I shudder to think what Ms. Vincent would have to say about the recently released Cricut Cutter for cakes (pictured at left). According to their website, “[t]he Cricut Cake™ Personal Electronic Cutter is specifically designed for decorating cakes, cupcakes, cookies, and confections in no time at all. Just choose a shape, a size, and press ‘cut’. Decorating like a professional has never been faster or easier. Bon Appetit!”
There is an ongoing discussion on the Cake Central forum about whether the Cricut Cutter will render professional cake designers obsolete. Leah S. posted the following: “I think [the Cricut Cake™] is the worst thing that has happened to caking ever. It is destroying the creativity and artistry of what we do.”
Another perturbed cake designer wrote “If everything is made by machine or mold, where does the talent come in?”
Me? I’m not worried. Lot’s of people think cake design is easy. Indeed, a well-designed, well-executed cake can look deceptively simple. But think back to the first cake you made. I bet it didn’t look at all like the cakes you see on TV. I like what costumeczar posted on the Cake Central forum: “Just because you cut the shape out with a machine doesn’t mean the cake will look good. There will be plenty of cakes that look like a monkey iced them with cricut shapes slapped on…Cakewrecks, watch out!”
Pablo Picasso, perhaps the best known artist of our time, was actually a classically trained artist. His earlier work bore little if any resemblance to his later work. Although plenty of people look at Picasso’s later work and think they could easily replicate it, his early works show his technical capabilities.
Below, Picasso’s Self-portrait with Uncombed Hair (1896):
And a more recognized Picasso, Self-portrait (1907):
For me, fondant is to buttercream what is digital is to film. They say that to truly understand digital photography, you have to first understand the nuances and technical aspects of film. Same is true for cake. Fondant won’t correct a flawed cake. The cake designer must first ice the cake perfectly smooth with buttercream.
When I started cake decorating 15 years ago, I worked exclusively with buttercream, and I was damn good at it. Today, I work almost exclusively with fondant. And you know what? I love it. I don’t care what Kerry Vincent says.
I’ve seen plenty of fondant cakes that lack artistry, but I’ve seen a lot of buttercream cakes that lack artistry too.

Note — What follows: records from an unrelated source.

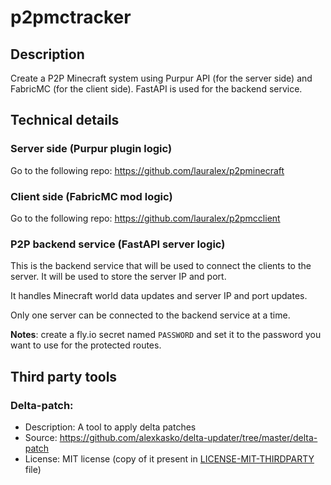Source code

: # p2pmctracker
## Description
Create a P2P Minecraft system using Purpur API (for the server side) and FabricMC (for the client side). FastAPI is used for the backend service.

## Technical details
### Server side (Purpur plugin logic)
Go to the following repo: https://github.com/lauralex/p2pminecraft

### Client side (FabricMC mod logic)
Go to the following repo: https://github.com/lauralex/p2pmcclient
### P2P backend service (FastAPI server logic)
This is the backend service that will be used to connect the clients to the server. It will be used to store the server IP and port.

It handles Minecraft world data updates and server IP and port updates.

Only one server can be connected to the backend service at a time.

**Notes**: create a fly.io secret named `PASSWORD` and set it to the password you want to use for the protected routes.

## Third party tools
### Delta-patch:
- Description: A tool to apply delta patches
- Source: https://github.com/alexkasko/delta-updater/tree/master/delta-patch
- License: MIT license (copy of it present in [LICENSE-MIT-THIRDPARTY](LICENSE-MIT-THIRDPARTY) file)
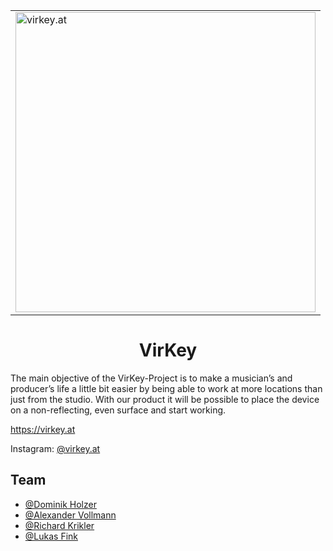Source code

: <table align=center>
    <tr>
        <td><a href="https://virkey.at"><img src="https://virkey.at/wp-content/uploads/2022/09/VIK_Logo_SchriftUnterGrafik.png" alt="virkey.at" width=480></a></td>
    </tr>
</table>

<h1 align=center>VirKey</h1>
The main objective of the VirKey-Project is to make a musician’s and producer’s life a little bit easier by being able to work at more locations than just from the studio. With our product it will be possible to place the device on a non-reflecting, even surface and start working.

https://virkey.at

Instagram: [@virkey.at](https://www.instagram.com/virkey.at)

## Team
- [@Dominik Holzer](https://github.com/WiseChoosely)
- [@Alexander Vollmann](https://github.com/avollmann)
- [@Richard Krikler](https://www.github.com/richardkrikler)
- [@Lukas Fink](https://github.com/lukifi1)
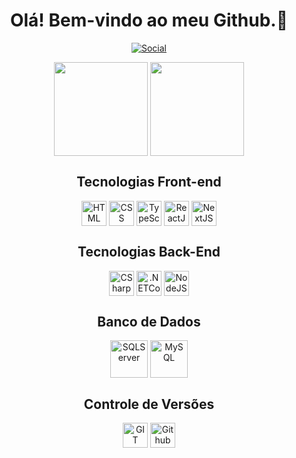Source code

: <h1 align="center">Olá! Bem-vindo ao meu Github.👋</h1>
<div align="center">

[![Social](https://img.shields.io/badge/LinkedIn-0077B5?style=for-the-badge&logo=linkedin&logoColor=white)](https://www.linkedin.com/in/vinícius-henrique-da-silva-1362b8226)

</div>

<div align="center">


<a>
  <img height=150 align="center" src="https://github-readme-stats.vercel.app/api?username=viniciushds99&theme=tokyonight&hide=issues,contribs&rank_icon=github" />
</a>
<a>
  <img height=150 align="center" src="https://github-readme-stats.vercel.app/api/top-langs?username=viniciushds99&layout=compact&langs_count=8&card_width=320&theme=tokyonight" />
</a>
</div>

<h2 align="center">Tecnologias Front-end</h2> 
<div align="center">
  <img align="center" height="40" alt="HTML" src="https://cdn.jsdelivr.net/gh/devicons/devicon@latest/icons/html5/html5-original.svg" />
  <img align="center" height="40" alt="CSS" src="https://cdn.jsdelivr.net/gh/devicons/devicon@latest/icons/css3/css3-original.svg" />
  <img align="center" height="40" alt="TypeScript" src="https://cdn.jsdelivr.net/gh/devicons/devicon@latest/icons/typescript/typescript-original.svg" />
  <img align="center" height="40" alt="ReactJS" src="https://cdn.jsdelivr.net/gh/devicons/devicon@latest/icons/react/react-original.svg" />
  <img align="center" height="40" alt="NextJS" src="https://cdn.jsdelivr.net/gh/devicons/devicon@latest/icons/nextjs/nextjs-original.svg" />
</div>

<h2 align="center">Tecnologias Back-End</h2>
<div align="center">
  <img align="center" height="40" alt="CSharp" src="https://cdn.jsdelivr.net/gh/devicons/devicon@latest/icons/csharp/csharp-original.svg" />
  <img align="center" height="40" alt=".NETCore" src="https://cdn.jsdelivr.net/gh/devicons/devicon@latest/icons/dotnetcore/dotnetcore-original.svg" />
  <img align="center" height="40" alt="NodeJS" src="https://cdn.jsdelivr.net/gh/devicons/devicon@latest/icons/nodejs/nodejs-original-wordmark.svg" />
</div>

<h2 align="center">Banco de Dados</h2>
<div align="center">
  <img align="center" height="60" alt="SQLServer" src="https://cdn.jsdelivr.net/gh/devicons/devicon@latest/icons/microsoftsqlserver/microsoftsqlserver-original-wordmark.svg" />
  <img align="center" height="60" alt="MySQL" src="https://cdn.jsdelivr.net/gh/devicons/devicon@latest/icons/mysql/mysql-original-wordmark.svg" />
</div>

<h2 align="center">Controle de Versões</h2>
<div align="center">
  <img align="center" height="40" alt="GIT" src="https://cdn.jsdelivr.net/gh/devicons/devicon@latest/icons/git/git-original.svg" />
  <img align="center" height="40" alt="Github" src="https://cdn.jsdelivr.net/gh/devicons/devicon@latest/icons/github/github-original.svg" />
</div>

I don’t think the medium determines the inherent artistic value. Working with buttercream is certainly a skill, but so is design. Skill with a piping bag does not necessarily translate into a well-designed cake. A beautiful cake employs both the mechanics and the design.
I’m excited about the new Cricut Cutter. I love the idea of adding new techniques to my repertoire and the endless design possibilites. Who knows? Maybe we’ll see a buttercream backlash in which buttercream becomes trendy all over again. That’s fine. I’ve got my piping bags all ready.